Beantragen Sie Bildungsurlaub so früh wie möglich. Als Experten für Arbeitsrecht und Weiterbildung erklären wir Ihnen den genauen Ablauf und die gesetzlichen Grundlagen Ihres Anspruchs.
Bildungsurlaub ist ein bezahlter Freistellungsanspruch für Arbeitnehmer:innen zur beruflichen oder persönlichen Weiterbildung. Er gilt jedoch nicht bundesweit. Um ihn wahrzunehmen, müssen Sie den Antrag rechtzeitig bei Ihrem Arbeitgeber einreichen.

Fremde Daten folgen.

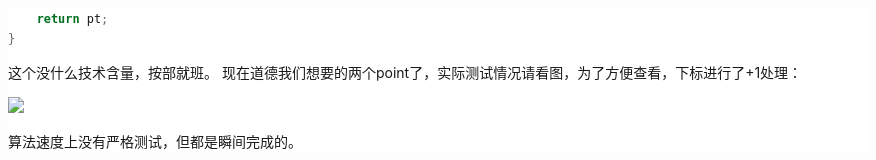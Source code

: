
 ```csharp
    return pt;
}
```

这个没什么技术含量，按部就班。
现在道德我们想要的两个point了，实际测试情况请看图，为了方便查看，下标进行了+1处理：

![](193505_JLNz_580940.png)

算法速度上没有严格测试，但都是瞬间完成的。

Hinweis: In Zeiten eingeschrãnkter Präsenzen finden viele Kurse online statt oder werden verschoben. Erkundigen Sie sich beim Anbieter oder Ihrer:n Kursleiter:in. Viele haben Hygienekonzepte angepasst und Gruppen verkleinert.
Bildungsurlaub beantragen: Der bewährte 3-Schritte-Plan
Für einen erfolgreichen Antrag planen Sie ausreichend Vorlaufzeit ein – so sichern Sie sich Ihren Seminarplatz und stimmen sich fair mit Ihrem Arbeitgeber ab. Hier der praxisnahe Ablauf in drei Schritten:
- Gesetzeslage in Ihrem Bundesland prüfen: In Bayern und Sachsen gibt es keinen Anspruch. Die übrigen 14 Länder gewähren Bildungsurlaub. Die Anzahl der Tage und Fristen variieren. Informieren Sie sich in den Landesgesetzen oder mit diesem Online-Checker.
- Seminar auswählen: Wählen Sie einen anerkannten Kurs, z. B. Sprachkurse, fachliche Fortbildungen oder Persönlichkeitsentwicklung wie Kalligrafie mit Altpapier oder Selbstversorgung. Prüfen Sie die Anerkennung in der Beschreibung oder beim Anbieter. Voraussetzungen unterscheiden sich je Bundesland – hier eine Übersicht. Anmeldung erfolgt meist online.
- Antrag stellen: Nach der Seminaranmeldung erhalten Sie Unterlagen. Füllen Sie diese aus und reichen Sie sie 4–8 Wochen vor Kursbeginn ein (je Bundesland, Übersicht hier). Bei Genehmigung startet der Urlaub kurz darauf.
Voraussetzungen für Bildungsurlaub
Grundsätzlich reicht der Anspruch in Ihrem Bundesland und ein anerkanntes Seminar. Auch Auszubildende qualifizieren sich nach der Probezeit (meist 6 Monate). Details in der Übersicht des DGB. Ablehnungen sind möglich bei Fristversäumnis, fehlender Anerkennung oder betrieblichen Gründen – der Anspruch verfällt dann nicht, sondern wird verschoben.
Gesetzliche Grundlagen des Bildungsurlaubs
Sachsen und Bayern kennen keinen Bildungsurlaub. In den 14 anderen Ländern stehen 5 Tage pro Jahr (10 in 2 Jahren) zur Verfügung. Gehalt wird weitergezahlt, Seminar-, Reise- und Unterkunftskosten tragen Sie selbst. Berufsbezogene Ausgaben sind als Werbungskosten absetzbar.